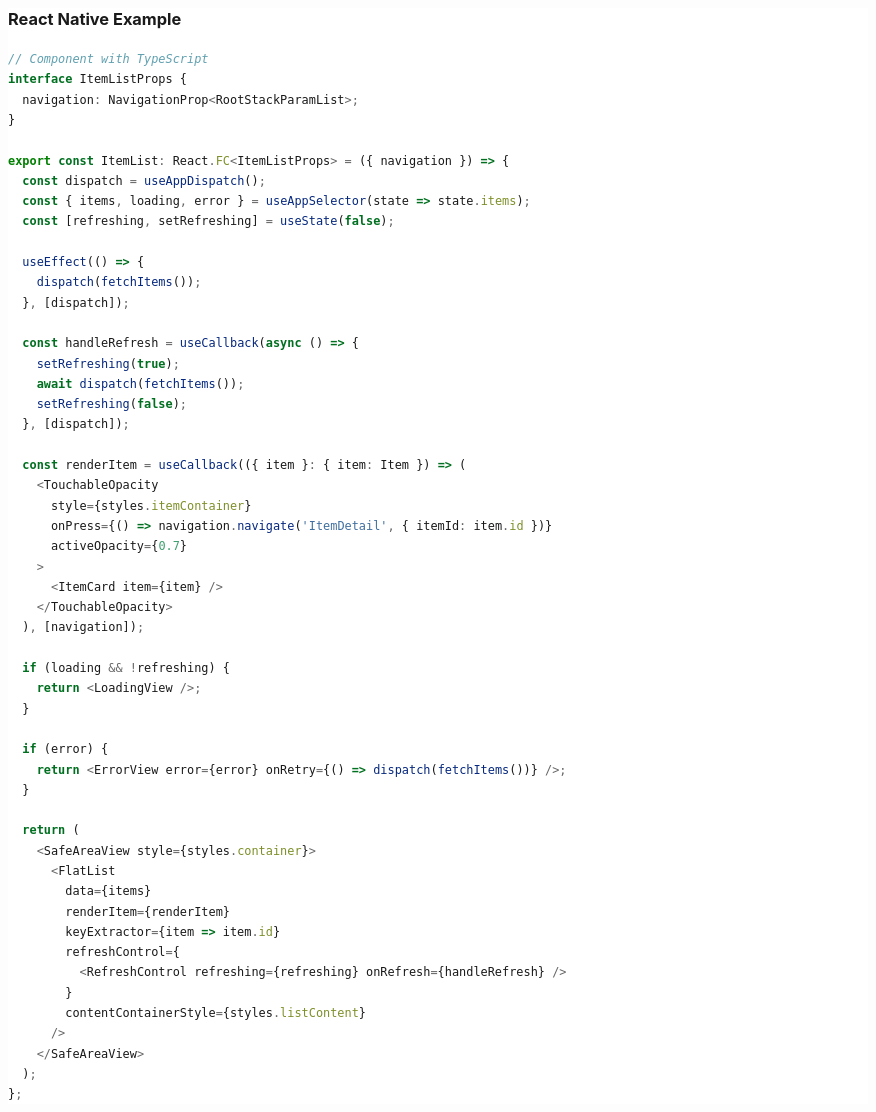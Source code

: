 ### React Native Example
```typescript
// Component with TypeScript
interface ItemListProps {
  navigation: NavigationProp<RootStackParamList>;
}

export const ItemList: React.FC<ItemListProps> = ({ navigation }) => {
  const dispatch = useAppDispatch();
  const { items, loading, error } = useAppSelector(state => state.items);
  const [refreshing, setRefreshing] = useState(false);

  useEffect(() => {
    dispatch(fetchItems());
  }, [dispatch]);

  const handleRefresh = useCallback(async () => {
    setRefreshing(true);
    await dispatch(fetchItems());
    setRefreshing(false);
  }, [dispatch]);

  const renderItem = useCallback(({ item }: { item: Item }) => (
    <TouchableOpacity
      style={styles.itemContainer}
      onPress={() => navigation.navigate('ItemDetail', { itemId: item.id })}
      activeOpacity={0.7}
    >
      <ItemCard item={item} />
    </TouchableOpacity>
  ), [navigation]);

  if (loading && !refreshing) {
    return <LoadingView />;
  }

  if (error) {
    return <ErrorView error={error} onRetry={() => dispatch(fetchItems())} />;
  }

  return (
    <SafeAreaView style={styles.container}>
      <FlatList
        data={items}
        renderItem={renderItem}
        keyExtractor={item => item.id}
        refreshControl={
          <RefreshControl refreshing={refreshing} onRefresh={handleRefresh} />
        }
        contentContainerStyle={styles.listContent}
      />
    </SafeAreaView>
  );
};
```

━━━━━━━━

### Work to be completed
Pictures aside, restate the entries word for word.

### Response area
Source code

: ### React Native Example
```typescript
// Component with TypeScript
interface ItemListProps {
  navigation: NavigationProp<RootStackParamList>;
}

export const ItemList: React.FC<ItemListProps> = ({ navigation }) => {
  const dispatch = useAppDispatch();
  const { items, loading, error } = useAppSelector(state => state.items);
  const [refreshing, setRefreshing] = useState(false);

  useEffect(() => {
    dispatch(fetchItems());
  }, [dispatch]);

  const handleRefresh = useCallback(async () => {
    setRefreshing(true);
    await dispatch(fetchItems());
    setRefreshing(false);
  }, [dispatch]);

  const renderItem = useCallback(({ item }: { item: Item }) => (
    <TouchableOpacity
      style={styles.itemContainer}
      onPress={() => navigation.navigate('ItemDetail', { itemId: item.id })}
      activeOpacity={0.7}
    >
      <ItemCard item={item} />
    </TouchableOpacity>
  ), [navigation]);

  if (loading && !refreshing) {
    return <LoadingView />;
  }

  if (error) {
    return <ErrorView error={error} onRetry={() => dispatch(fetchItems())} />;
  }

  return (
    <SafeAreaView style={styles.container}>
      <FlatList
        data={items}
        renderItem={renderItem}
        keyExtractor={item => item.id}
        refreshControl={
          <RefreshControl refreshing={refreshing} onRefresh={handleRefresh} />
        }
        contentContainerStyle={styles.listContent}
      />
    </SafeAreaView>
  );
};
```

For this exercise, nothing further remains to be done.